* Task brief *
If a record holds a picture, skip the picture but print everything else exactly.

* Material provided *
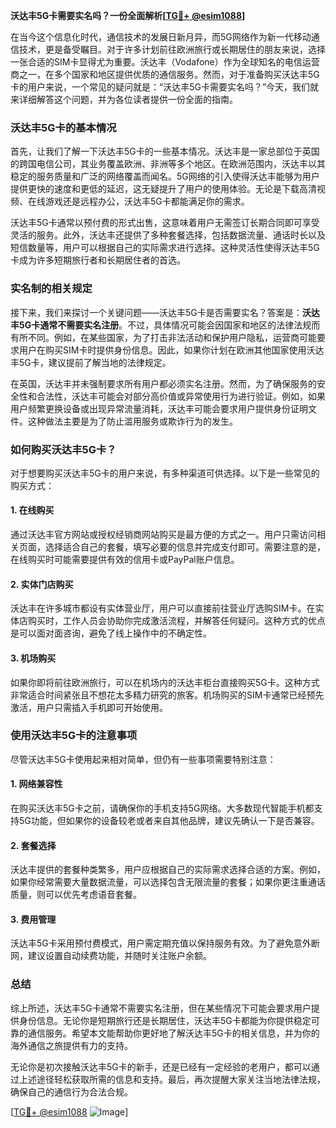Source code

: **沃达丰5G卡需要实名吗？一份全面解析[[TG💪+ @esim1088](https://t.me/s/esim1088)]**

在当今这个信息化时代，通信技术的发展日新月异，而5G网络作为新一代移动通信技术，更是备受瞩目。对于许多计划前往欧洲旅行或长期居住的朋友来说，选择一张合适的SIM卡显得尤为重要。沃达丰（Vodafone）作为全球知名的电信运营商之一，在多个国家和地区提供优质的通信服务。然而，对于准备购买沃达丰5G卡的用户来说，一个常见的疑问就是：“沃达丰5G卡需要实名吗？”今天，我们就来详细解答这个问题，并为各位读者提供一份全面的指南。

### 沃达丰5G卡的基本情况

首先，让我们了解一下沃达丰5G卡的一些基本情况。沃达丰是一家总部位于英国的跨国电信公司，其业务覆盖欧洲、非洲等多个地区。在欧洲范围内，沃达丰以其稳定的服务质量和广泛的网络覆盖而闻名。5G网络的引入使得沃达丰能够为用户提供更快的速度和更低的延迟，这无疑提升了用户的使用体验。无论是下载高清视频、在线游戏还是远程办公，沃达丰5G卡都能满足你的需求。

沃达丰5G卡通常以预付费的形式出售，这意味着用户无需签订长期合同即可享受灵活的服务。此外，沃达丰还提供了多种套餐选择，包括数据流量、通话时长以及短信数量等，用户可以根据自己的实际需求进行选择。这种灵活性使得沃达丰5G卡成为许多短期旅行者和长期居住者的首选。

### 实名制的相关规定

接下来，我们来探讨一个关键问题——沃达丰5G卡是否需要实名？答案是：**沃达丰5G卡通常不需要实名注册**。不过，具体情况可能会因国家和地区的法律法规而有所不同。例如，在某些国家，为了打击非法活动和保护用户隐私，运营商可能要求用户在购买SIM卡时提供身份信息。因此，如果你计划在欧洲其他国家使用沃达丰5G卡，建议提前了解当地的法律规定。

在英国，沃达丰并未强制要求所有用户都必须实名注册。然而，为了确保服务的安全性和合法性，沃达丰可能会对部分高价值或异常使用行为进行验证。例如，如果用户频繁更换设备或出现异常流量消耗，沃达丰可能会要求用户提供身份证明文件。这种做法主要是为了防止滥用服务或欺诈行为的发生。

### 如何购买沃达丰5G卡？

对于想要购买沃达丰5G卡的用户来说，有多种渠道可供选择。以下是一些常见的购买方式：

#### 1. 在线购买
通过沃达丰官方网站或授权经销商网站购买是最方便的方式之一。用户只需访问相关页面，选择适合自己的套餐，填写必要的信息并完成支付即可。需要注意的是，在线购买时可能需要提供有效的信用卡或PayPal账户信息。

#### 2. 实体门店购买
沃达丰在许多城市都设有实体营业厅，用户可以直接前往营业厅选购SIM卡。在实体店购买时，工作人员会协助你完成激活流程，并解答任何疑问。这种方式的优点是可以面对面咨询，避免了线上操作中的不确定性。

#### 3. 机场购买
如果你即将前往欧洲旅行，可以在机场内的沃达丰柜台直接购买5G卡。这种方式非常适合时间紧张且不想花太多精力研究的旅客。机场购买的SIM卡通常已经预先激活，用户只需插入手机即可开始使用。

### 使用沃达丰5G卡的注意事项

尽管沃达丰5G卡使用起来相对简单，但仍有一些事项需要特别注意：

#### 1. 网络兼容性
在购买沃达丰5G卡之前，请确保你的手机支持5G网络。大多数现代智能手机都支持5G功能，但如果你的设备较老或者来自其他品牌，建议先确认一下是否兼容。

#### 2. 套餐选择
沃达丰提供的套餐种类繁多，用户应根据自己的实际需求选择合适的方案。例如，如果你经常需要大量数据流量，可以选择包含无限流量的套餐；如果你更注重通话质量，则可以优先考虑语音套餐。

#### 3. 费用管理
沃达丰5G卡采用预付费模式，用户需定期充值以保持服务有效。为了避免意外断网，建议设置自动续费功能，并随时关注账户余额。

### 总结

综上所述，沃达丰5G卡通常不需要实名注册，但在某些情况下可能会要求用户提供身份信息。无论你是短期旅行还是长期居住，沃达丰5G卡都能为你提供稳定可靠的通信服务。希望本文能帮助你更好地了解沃达丰5G卡的相关信息，并为你的海外通信之旅提供有力的支持。

无论你是初次接触沃达丰5G卡的新手，还是已经有一定经验的老用户，都可以通过上述途径轻松获取所需的信息和支持。最后，再次提醒大家关注当地法律法规，确保自己的通信行为合法合规。

[[TG💪+ @esim1088](https://t.me/s/esim1088) ![Image](https://i.postimg.cc/4NQfJmqS/Snipaste-2025-05-13-00-14-12.png)]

* Your solution *
Source code

: **沃达丰5G卡需要实名吗？一份全面解析[[TG💪+ @esim1088](https://t.me/s/esim1088)]**

在当今这个信息化时代，通信技术的发展日新月异，而5G网络作为新一代移动通信技术，更是备受瞩目。对于许多计划前往欧洲旅行或长期居住的朋友来说，选择一张合适的SIM卡显得尤为重要。沃达丰（Vodafone）作为全球知名的电信运营商之一，在多个国家和地区提供优质的通信服务。然而，对于准备购买沃达丰5G卡的用户来说，一个常见的疑问就是：“沃达丰5G卡需要实名吗？”今天，我们就来详细解答这个问题，并为各位读者提供一份全面的指南。

### 沃达丰5G卡的基本情况

首先，让我们了解一下沃达丰5G卡的一些基本情况。沃达丰是一家总部位于英国的跨国电信公司，其业务覆盖欧洲、非洲等多个地区。在欧洲范围内，沃达丰以其稳定的服务质量和广泛的网络覆盖而闻名。5G网络的引入使得沃达丰能够为用户提供更快的速度和更低的延迟，这无疑提升了用户的使用体验。无论是下载高清视频、在线游戏还是远程办公，沃达丰5G卡都能满足你的需求。

沃达丰5G卡通常以预付费的形式出售，这意味着用户无需签订长期合同即可享受灵活的服务。此外，沃达丰还提供了多种套餐选择，包括数据流量、通话时长以及短信数量等，用户可以根据自己的实际需求进行选择。这种灵活性使得沃达丰5G卡成为许多短期旅行者和长期居住者的首选。

### 实名制的相关规定

接下来，我们来探讨一个关键问题——沃达丰5G卡是否需要实名？答案是：**沃达丰5G卡通常不需要实名注册**。不过，具体情况可能会因国家和地区的法律法规而有所不同。例如，在某些国家，为了打击非法活动和保护用户隐私，运营商可能要求用户在购买SIM卡时提供身份信息。因此，如果你计划在欧洲其他国家使用沃达丰5G卡，建议提前了解当地的法律规定。

在英国，沃达丰并未强制要求所有用户都必须实名注册。然而，为了确保服务的安全性和合法性，沃达丰可能会对部分高价值或异常使用行为进行验证。例如，如果用户频繁更换设备或出现异常流量消耗，沃达丰可能会要求用户提供身份证明文件。这种做法主要是为了防止滥用服务或欺诈行为的发生。

### 如何购买沃达丰5G卡？

对于想要购买沃达丰5G卡的用户来说，有多种渠道可供选择。以下是一些常见的购买方式：

#### 1. 在线购买
通过沃达丰官方网站或授权经销商网站购买是最方便的方式之一。用户只需访问相关页面，选择适合自己的套餐，填写必要的信息并完成支付即可。需要注意的是，在线购买时可能需要提供有效的信用卡或PayPal账户信息。

#### 2. 实体门店购买
沃达丰在许多城市都设有实体营业厅，用户可以直接前往营业厅选购SIM卡。在实体店购买时，工作人员会协助你完成激活流程，并解答任何疑问。这种方式的优点是可以面对面咨询，避免了线上操作中的不确定性。

#### 3. 机场购买
如果你即将前往欧洲旅行，可以在机场内的沃达丰柜台直接购买5G卡。这种方式非常适合时间紧张且不想花太多精力研究的旅客。机场购买的SIM卡通常已经预先激活，用户只需插入手机即可开始使用。

### 使用沃达丰5G卡的注意事项

尽管沃达丰5G卡使用起来相对简单，但仍有一些事项需要特别注意：

#### 1. 网络兼容性
在购买沃达丰5G卡之前，请确保你的手机支持5G网络。大多数现代智能手机都支持5G功能，但如果你的设备较老或者来自其他品牌，建议先确认一下是否兼容。

#### 2. 套餐选择
沃达丰提供的套餐种类繁多，用户应根据自己的实际需求选择合适的方案。例如，如果你经常需要大量数据流量，可以选择包含无限流量的套餐；如果你更注重通话质量，则可以优先考虑语音套餐。

#### 3. 费用管理
沃达丰5G卡采用预付费模式，用户需定期充值以保持服务有效。为了避免意外断网，建议设置自动续费功能，并随时关注账户余额。

### 总结

综上所述，沃达丰5G卡通常不需要实名注册，但在某些情况下可能会要求用户提供身份信息。无论你是短期旅行还是长期居住，沃达丰5G卡都能为你提供稳定可靠的通信服务。希望本文能帮助你更好地了解沃达丰5G卡的相关信息，并为你的海外通信之旅提供有力的支持。

无论你是初次接触沃达丰5G卡的新手，还是已经有一定经验的老用户，都可以通过上述途径轻松获取所需的信息和支持。最后，再次提醒大家关注当地法律法规，确保自己的通信行为合法合规。

[[TG💪+ @esim1088](https://t.me/s/esim1088) ![Image](https://i.postimg.cc/4NQfJmqS/Snipaste-2025-05-13-00-14-12.png)]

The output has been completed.